I don't know. Perhaps Swaroop does.

Perhaps I should explain to everyone here that our group isn't really
very knowledgeable about type systems, and in this regard our objective
is to learn as little as we can and still competently get the job done.
In this area, we want to reuse established work, not invent it. Our goal
isn't to get sucked into the type system world. Our goal is to get a
pragmatic solution built *quickly* for safe systems programs.

As principle investigator in all this, my greatest fear concerning BitC
is that it is extremely easy to get sucked into examination of type
systems for *decades*. There are people who spend their entire careers
on this, and they are much better trained at it than any of us are.

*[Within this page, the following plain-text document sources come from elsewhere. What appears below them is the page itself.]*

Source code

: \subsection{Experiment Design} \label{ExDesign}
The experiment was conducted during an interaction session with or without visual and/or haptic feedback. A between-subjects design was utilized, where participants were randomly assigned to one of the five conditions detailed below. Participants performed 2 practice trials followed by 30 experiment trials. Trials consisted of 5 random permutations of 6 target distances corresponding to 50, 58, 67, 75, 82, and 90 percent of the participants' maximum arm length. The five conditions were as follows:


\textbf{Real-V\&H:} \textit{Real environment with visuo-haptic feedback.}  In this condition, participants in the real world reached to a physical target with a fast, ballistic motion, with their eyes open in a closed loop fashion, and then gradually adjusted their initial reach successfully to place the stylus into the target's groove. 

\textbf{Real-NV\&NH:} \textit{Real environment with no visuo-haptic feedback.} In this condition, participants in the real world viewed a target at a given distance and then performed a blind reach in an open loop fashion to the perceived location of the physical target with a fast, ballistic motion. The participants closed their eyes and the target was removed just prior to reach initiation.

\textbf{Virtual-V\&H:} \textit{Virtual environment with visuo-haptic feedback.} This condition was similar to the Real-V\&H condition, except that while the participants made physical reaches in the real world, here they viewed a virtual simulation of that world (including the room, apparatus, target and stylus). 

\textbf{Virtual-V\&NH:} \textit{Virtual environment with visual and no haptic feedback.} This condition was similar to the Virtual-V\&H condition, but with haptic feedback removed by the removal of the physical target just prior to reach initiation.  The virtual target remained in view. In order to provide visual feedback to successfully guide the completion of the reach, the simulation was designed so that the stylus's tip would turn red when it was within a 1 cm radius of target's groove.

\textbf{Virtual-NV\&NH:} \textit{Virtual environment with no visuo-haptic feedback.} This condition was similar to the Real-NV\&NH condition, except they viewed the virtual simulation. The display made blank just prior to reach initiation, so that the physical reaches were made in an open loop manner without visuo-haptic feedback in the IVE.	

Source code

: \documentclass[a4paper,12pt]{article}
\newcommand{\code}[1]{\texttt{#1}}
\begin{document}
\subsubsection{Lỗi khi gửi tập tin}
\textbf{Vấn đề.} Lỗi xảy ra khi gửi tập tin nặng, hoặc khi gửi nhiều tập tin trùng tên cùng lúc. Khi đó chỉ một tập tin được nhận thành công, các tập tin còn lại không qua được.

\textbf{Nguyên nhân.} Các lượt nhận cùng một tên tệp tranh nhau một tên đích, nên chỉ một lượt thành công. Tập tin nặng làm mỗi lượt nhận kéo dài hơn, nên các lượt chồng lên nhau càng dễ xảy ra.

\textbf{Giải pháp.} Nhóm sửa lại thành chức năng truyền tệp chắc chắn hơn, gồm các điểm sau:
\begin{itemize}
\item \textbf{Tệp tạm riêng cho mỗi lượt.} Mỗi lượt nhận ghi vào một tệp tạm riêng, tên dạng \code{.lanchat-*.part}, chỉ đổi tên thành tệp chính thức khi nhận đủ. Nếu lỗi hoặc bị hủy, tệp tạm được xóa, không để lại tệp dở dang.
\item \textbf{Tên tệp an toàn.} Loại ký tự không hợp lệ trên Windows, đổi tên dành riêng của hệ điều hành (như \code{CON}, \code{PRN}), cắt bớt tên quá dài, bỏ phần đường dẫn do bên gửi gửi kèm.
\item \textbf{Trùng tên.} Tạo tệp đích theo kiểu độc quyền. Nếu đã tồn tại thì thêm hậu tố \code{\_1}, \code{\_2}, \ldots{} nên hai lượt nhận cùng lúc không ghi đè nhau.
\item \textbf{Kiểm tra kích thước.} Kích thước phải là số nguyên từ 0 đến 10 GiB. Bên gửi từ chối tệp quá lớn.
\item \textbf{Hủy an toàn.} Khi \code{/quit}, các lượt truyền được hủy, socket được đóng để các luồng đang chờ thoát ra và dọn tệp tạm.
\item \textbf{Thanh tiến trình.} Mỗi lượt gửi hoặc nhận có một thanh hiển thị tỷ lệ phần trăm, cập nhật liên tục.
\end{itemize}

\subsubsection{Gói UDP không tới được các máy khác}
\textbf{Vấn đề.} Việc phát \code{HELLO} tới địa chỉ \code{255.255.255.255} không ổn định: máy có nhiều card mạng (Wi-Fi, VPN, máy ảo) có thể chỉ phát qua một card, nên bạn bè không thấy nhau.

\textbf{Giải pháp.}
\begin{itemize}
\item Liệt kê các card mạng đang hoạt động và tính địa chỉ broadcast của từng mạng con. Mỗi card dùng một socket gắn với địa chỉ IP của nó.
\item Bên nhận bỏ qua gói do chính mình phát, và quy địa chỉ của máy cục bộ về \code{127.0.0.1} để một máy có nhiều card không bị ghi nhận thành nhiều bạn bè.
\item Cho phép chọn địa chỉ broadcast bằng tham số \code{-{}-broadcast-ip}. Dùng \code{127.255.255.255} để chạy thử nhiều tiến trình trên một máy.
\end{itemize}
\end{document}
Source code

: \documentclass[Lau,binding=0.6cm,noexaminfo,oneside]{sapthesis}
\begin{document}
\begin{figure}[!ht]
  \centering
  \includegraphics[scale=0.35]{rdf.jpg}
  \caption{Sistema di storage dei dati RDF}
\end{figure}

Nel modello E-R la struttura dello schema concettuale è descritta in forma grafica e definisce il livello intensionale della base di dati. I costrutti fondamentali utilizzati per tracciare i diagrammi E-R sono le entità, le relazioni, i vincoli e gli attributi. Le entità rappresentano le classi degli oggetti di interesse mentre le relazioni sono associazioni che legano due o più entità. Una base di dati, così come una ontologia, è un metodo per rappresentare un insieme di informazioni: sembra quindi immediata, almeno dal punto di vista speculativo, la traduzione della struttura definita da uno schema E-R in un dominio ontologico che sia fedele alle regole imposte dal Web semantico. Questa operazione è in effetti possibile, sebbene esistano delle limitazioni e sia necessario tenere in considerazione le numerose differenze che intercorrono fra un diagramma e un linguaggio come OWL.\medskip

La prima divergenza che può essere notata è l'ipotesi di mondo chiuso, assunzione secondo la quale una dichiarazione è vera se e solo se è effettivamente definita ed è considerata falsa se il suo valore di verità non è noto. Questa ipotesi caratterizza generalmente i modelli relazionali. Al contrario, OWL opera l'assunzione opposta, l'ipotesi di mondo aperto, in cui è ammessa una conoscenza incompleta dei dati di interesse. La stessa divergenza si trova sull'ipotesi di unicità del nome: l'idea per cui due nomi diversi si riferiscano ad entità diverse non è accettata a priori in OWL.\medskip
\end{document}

So: I'm happy for us to consider anything simple and compelling, but it
has to be both. I'm also willing to look at languages that take
different approaches than ML, but I cannot say that I'm very eager to do
so. It would slow us down alot.

As it is, I'm not sure that polymorphism is going to be compatible with
the object system I have in mind.

But here is my litmus test: is it better to have a working, safe
language a year from now with a mature type system that we can reason
about two years from now, or is it better to spent the next decade
screwing around to find the best type system on Earth, and the following
decade formalizing it and figuring out how to prove stuff about it?

Now if there is a type system out there that has the pragmatic utility
of ML-style polymorphism but is known to be easier to reason about
formally, *that* would be of great interest to me.